DATA SECTION Start Marker

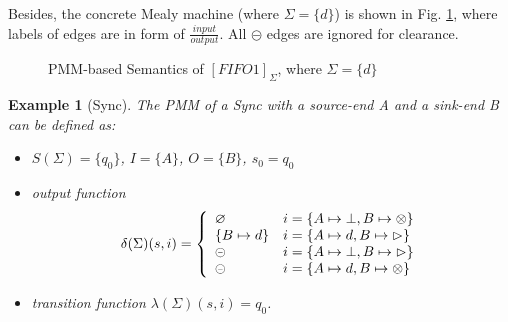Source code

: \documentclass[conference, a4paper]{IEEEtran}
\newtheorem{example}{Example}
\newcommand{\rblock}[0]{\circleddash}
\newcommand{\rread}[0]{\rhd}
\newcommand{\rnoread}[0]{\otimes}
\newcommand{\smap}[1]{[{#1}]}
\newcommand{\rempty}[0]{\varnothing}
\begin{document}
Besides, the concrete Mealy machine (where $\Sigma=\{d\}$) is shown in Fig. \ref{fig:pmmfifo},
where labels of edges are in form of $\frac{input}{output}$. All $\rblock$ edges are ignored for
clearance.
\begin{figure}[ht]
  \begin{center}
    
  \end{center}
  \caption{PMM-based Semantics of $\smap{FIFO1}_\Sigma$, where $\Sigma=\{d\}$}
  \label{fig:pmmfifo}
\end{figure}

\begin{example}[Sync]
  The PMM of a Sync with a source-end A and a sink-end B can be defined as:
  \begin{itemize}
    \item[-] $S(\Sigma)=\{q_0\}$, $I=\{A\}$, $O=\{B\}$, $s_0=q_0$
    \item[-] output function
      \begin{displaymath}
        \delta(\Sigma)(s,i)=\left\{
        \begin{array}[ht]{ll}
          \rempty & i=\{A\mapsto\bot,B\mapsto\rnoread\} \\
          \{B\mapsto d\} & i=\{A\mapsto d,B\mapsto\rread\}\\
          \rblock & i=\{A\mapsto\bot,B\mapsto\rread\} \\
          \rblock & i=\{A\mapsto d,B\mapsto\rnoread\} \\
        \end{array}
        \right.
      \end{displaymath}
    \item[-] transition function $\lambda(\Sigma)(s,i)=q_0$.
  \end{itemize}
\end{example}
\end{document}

DATA SECTION End Marker

Restate every record above word for word, without images.

**SOLUTION TO THE PROBLEM**
Source code

: \documentclass[conference, a4paper]{IEEEtran}
\newtheorem{example}{Example}
\newcommand{\rblock}[0]{\circleddash}
\newcommand{\rread}[0]{\rhd}
\newcommand{\rnoread}[0]{\otimes}
\newcommand{\smap}[1]{[{#1}]}
\newcommand{\rempty}[0]{\varnothing}
\begin{document}
Besides, the concrete Mealy machine (where $\Sigma=\{d\}$) is shown in Fig. \ref{fig:pmmfifo},
where labels of edges are in form of $\frac{input}{output}$. All $\rblock$ edges are ignored for
clearance.
\begin{figure}[ht]
  \begin{center}
    
  \end{center}
  \caption{PMM-based Semantics of $\smap{FIFO1}_\Sigma$, where $\Sigma=\{d\}$}
  \label{fig:pmmfifo}
\end{figure}

\begin{example}[Sync]
  The PMM of a Sync with a source-end A and a sink-end B can be defined as:
  \begin{itemize}
    \item[-] $S(\Sigma)=\{q_0\}$, $I=\{A\}$, $O=\{B\}$, $s_0=q_0$
    \item[-] output function
      \begin{displaymath}
        \delta(\Sigma)(s,i)=\left\{
        \begin{array}[ht]{ll}
          \rempty & i=\{A\mapsto\bot,B\mapsto\rnoread\} \\
          \{B\mapsto d\} & i=\{A\mapsto d,B\mapsto\rread\}\\
          \rblock & i=\{A\mapsto\bot,B\mapsto\rread\} \\
          \rblock & i=\{A\mapsto d,B\mapsto\rnoread\} \\
        \end{array}
        \right.
      \end{displaymath}
    \item[-] transition function $\lambda(\Sigma)(s,i)=q_0$.
  \end{itemize}
\end{example}
\end{document}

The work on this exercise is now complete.